In the data that follows, find the line with "Maximum torque difference"; transcribe it, every later line up to the one with "1000 * (1 /", and that line as well, exactly and with no others.
[MATERIALS PROVIDED Boundary: Start]
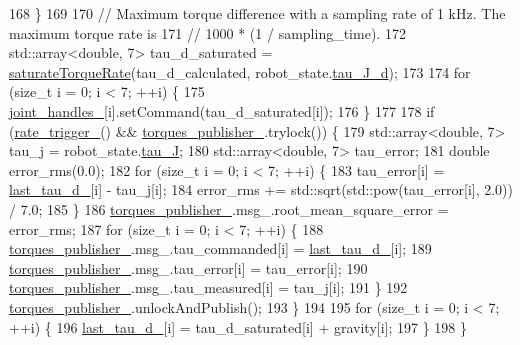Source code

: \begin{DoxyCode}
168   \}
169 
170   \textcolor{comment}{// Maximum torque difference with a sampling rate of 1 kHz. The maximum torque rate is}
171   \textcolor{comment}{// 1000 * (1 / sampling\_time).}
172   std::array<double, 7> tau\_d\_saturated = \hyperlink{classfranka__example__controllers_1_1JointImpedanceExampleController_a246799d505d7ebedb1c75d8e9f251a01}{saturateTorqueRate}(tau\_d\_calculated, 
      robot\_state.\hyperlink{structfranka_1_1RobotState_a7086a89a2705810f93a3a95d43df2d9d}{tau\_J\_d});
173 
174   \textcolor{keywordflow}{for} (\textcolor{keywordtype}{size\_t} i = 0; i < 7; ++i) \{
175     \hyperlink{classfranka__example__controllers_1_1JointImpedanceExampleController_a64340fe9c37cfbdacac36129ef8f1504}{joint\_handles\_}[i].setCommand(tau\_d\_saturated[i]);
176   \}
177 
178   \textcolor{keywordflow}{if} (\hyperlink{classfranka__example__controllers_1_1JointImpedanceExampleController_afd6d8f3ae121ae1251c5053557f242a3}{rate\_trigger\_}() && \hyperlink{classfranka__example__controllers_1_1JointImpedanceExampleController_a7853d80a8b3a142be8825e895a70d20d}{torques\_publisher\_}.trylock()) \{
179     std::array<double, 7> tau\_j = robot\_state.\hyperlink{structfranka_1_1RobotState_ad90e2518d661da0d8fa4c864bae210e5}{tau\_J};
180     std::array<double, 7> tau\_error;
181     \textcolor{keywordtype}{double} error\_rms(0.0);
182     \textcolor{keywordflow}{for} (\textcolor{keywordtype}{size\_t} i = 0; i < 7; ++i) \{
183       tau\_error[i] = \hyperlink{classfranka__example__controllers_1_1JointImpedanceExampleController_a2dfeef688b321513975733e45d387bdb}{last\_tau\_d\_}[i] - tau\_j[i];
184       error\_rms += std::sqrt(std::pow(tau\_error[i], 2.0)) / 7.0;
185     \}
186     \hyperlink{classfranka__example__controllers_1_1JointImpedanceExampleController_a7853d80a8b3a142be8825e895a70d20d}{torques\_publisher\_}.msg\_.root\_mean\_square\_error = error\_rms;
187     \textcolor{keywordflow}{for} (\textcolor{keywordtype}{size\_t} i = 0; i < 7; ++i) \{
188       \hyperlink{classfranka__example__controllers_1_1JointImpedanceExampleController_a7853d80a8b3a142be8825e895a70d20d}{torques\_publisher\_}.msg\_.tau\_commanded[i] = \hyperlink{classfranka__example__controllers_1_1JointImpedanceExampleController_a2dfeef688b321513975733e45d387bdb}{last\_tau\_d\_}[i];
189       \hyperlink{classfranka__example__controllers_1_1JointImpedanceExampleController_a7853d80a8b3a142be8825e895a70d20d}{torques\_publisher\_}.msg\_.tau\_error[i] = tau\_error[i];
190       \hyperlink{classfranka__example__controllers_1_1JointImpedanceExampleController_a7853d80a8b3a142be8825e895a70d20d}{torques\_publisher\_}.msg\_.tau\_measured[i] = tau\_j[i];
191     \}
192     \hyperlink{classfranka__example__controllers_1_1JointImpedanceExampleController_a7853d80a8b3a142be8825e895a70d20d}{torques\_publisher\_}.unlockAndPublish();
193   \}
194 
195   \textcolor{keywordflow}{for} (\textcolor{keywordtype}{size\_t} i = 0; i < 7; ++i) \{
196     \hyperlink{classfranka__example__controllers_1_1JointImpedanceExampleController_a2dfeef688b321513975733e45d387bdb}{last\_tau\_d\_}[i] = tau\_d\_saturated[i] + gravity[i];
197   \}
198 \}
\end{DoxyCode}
[MATERIALS PROVIDED Boundary: End]
[MATERIALS PROVIDED Boundary: Start]
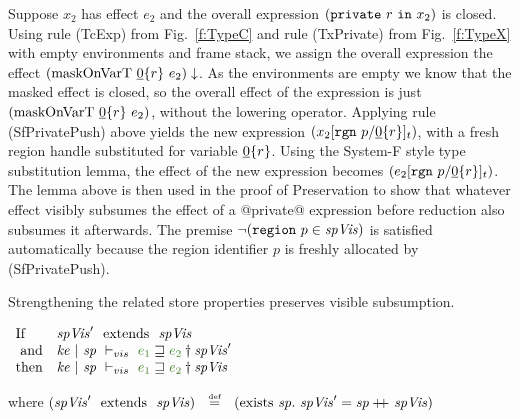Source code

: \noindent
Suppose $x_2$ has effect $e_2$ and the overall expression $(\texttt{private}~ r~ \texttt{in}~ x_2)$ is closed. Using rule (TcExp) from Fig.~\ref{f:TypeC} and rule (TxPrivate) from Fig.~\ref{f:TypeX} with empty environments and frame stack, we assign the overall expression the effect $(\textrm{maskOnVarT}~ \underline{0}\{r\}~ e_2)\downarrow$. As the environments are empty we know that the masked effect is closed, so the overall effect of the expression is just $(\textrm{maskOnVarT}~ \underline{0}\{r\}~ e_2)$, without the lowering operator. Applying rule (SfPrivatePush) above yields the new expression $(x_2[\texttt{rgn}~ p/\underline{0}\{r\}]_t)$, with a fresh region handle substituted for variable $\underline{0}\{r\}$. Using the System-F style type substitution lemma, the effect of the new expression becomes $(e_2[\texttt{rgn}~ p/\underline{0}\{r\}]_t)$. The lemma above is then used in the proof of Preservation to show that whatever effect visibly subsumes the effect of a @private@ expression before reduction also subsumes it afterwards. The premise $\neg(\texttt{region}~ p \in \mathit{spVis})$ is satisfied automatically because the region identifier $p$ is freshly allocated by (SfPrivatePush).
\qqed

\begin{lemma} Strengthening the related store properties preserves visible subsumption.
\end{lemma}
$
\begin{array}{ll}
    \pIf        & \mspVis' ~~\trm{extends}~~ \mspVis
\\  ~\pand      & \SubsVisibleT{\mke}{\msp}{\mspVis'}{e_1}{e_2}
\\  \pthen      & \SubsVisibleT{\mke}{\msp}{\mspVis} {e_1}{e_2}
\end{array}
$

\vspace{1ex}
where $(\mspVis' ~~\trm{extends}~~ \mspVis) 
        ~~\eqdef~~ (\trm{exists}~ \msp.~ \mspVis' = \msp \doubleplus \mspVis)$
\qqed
[MATERIALS PROVIDED Boundary: End]
[MATERIALS PROVIDED Boundary: Start]
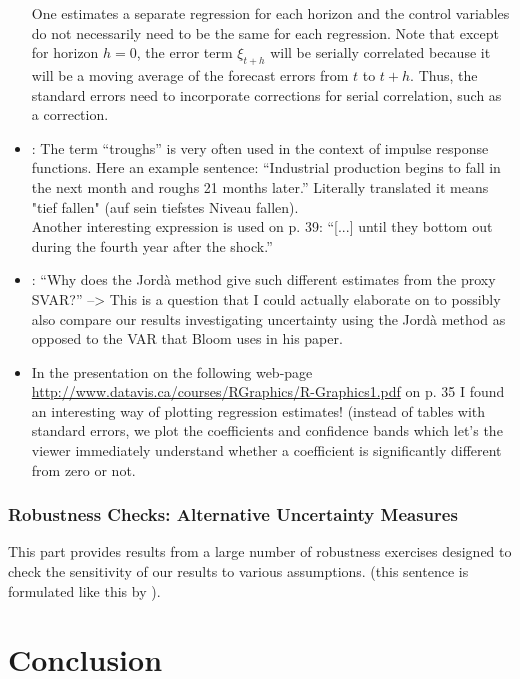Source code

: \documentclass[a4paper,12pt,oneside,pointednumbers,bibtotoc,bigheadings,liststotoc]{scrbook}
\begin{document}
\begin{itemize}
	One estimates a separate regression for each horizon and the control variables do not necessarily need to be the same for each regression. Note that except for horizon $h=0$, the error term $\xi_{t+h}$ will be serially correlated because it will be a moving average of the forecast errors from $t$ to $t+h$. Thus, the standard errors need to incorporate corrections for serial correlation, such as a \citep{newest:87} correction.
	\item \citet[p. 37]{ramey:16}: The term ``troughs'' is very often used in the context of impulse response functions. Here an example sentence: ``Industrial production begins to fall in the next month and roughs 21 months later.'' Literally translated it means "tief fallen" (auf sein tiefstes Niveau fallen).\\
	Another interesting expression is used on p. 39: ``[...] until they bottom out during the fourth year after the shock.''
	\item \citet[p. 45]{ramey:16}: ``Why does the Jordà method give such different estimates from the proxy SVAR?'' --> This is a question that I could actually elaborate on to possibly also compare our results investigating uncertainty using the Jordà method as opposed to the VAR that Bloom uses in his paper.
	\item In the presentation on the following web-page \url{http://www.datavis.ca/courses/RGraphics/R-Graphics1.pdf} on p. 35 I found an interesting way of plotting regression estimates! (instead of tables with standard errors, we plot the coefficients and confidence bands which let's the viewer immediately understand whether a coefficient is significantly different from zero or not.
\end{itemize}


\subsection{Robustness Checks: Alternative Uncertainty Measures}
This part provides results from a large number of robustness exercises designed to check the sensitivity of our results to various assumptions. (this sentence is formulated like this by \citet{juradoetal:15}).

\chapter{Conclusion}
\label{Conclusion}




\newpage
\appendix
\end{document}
[MATERIALS PROVIDED Boundary: End]
• _EXERCISE SOLUTION_:
170   \textcolor{comment}{// Maximum torque difference with a sampling rate of 1 kHz. The maximum torque rate is}
171   \textcolor{comment}{// 1000 * (1 / sampling\_time).}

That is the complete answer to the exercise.